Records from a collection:
BEGIN
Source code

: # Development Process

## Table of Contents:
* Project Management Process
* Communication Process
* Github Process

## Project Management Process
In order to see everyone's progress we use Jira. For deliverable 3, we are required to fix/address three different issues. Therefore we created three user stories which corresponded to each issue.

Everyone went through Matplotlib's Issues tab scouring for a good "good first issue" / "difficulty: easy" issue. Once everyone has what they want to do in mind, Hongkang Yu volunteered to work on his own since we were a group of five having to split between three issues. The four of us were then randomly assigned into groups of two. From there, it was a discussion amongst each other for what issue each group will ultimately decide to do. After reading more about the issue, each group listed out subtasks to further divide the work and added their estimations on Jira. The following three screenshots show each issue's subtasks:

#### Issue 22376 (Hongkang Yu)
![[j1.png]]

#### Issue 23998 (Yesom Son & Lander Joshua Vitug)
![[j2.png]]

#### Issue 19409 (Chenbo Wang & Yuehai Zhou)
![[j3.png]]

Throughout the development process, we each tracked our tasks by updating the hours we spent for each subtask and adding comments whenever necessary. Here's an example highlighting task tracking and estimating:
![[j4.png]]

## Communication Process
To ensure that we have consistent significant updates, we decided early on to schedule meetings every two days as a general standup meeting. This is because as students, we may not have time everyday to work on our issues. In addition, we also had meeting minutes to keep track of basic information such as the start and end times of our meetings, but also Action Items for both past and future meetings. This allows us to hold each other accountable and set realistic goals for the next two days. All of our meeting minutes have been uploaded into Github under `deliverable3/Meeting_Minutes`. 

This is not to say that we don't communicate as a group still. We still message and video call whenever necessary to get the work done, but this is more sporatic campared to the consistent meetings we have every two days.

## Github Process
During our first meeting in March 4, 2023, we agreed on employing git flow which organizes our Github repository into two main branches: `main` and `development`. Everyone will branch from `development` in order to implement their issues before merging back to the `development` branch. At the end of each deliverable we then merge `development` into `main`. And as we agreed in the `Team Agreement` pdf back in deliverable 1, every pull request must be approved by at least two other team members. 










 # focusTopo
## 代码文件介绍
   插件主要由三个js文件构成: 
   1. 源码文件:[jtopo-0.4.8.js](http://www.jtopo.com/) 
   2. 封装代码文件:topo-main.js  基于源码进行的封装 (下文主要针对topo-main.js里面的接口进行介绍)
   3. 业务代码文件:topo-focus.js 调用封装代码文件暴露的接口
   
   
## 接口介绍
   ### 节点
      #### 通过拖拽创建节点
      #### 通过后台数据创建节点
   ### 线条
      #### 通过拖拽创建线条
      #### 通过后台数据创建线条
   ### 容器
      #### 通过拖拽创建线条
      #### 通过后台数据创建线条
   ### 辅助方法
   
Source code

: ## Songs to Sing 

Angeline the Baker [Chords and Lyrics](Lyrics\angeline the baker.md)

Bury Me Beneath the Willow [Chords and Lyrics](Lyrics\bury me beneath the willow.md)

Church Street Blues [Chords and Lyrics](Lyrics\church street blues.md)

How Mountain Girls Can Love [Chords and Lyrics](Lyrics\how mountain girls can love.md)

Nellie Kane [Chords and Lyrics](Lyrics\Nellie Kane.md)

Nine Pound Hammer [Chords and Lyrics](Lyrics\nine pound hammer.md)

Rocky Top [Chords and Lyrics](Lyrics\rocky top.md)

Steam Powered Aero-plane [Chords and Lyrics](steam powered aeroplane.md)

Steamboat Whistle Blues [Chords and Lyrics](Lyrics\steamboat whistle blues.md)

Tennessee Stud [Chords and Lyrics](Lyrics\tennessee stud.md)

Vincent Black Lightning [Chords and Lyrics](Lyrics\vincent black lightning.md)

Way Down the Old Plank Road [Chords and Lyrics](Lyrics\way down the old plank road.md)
END
▸ **WORK TO COMPLETE**:
Across the records, count the lines that contain the word "group" and give that figure alone.

▸ **REPLY TO THE EXERCISE**:
2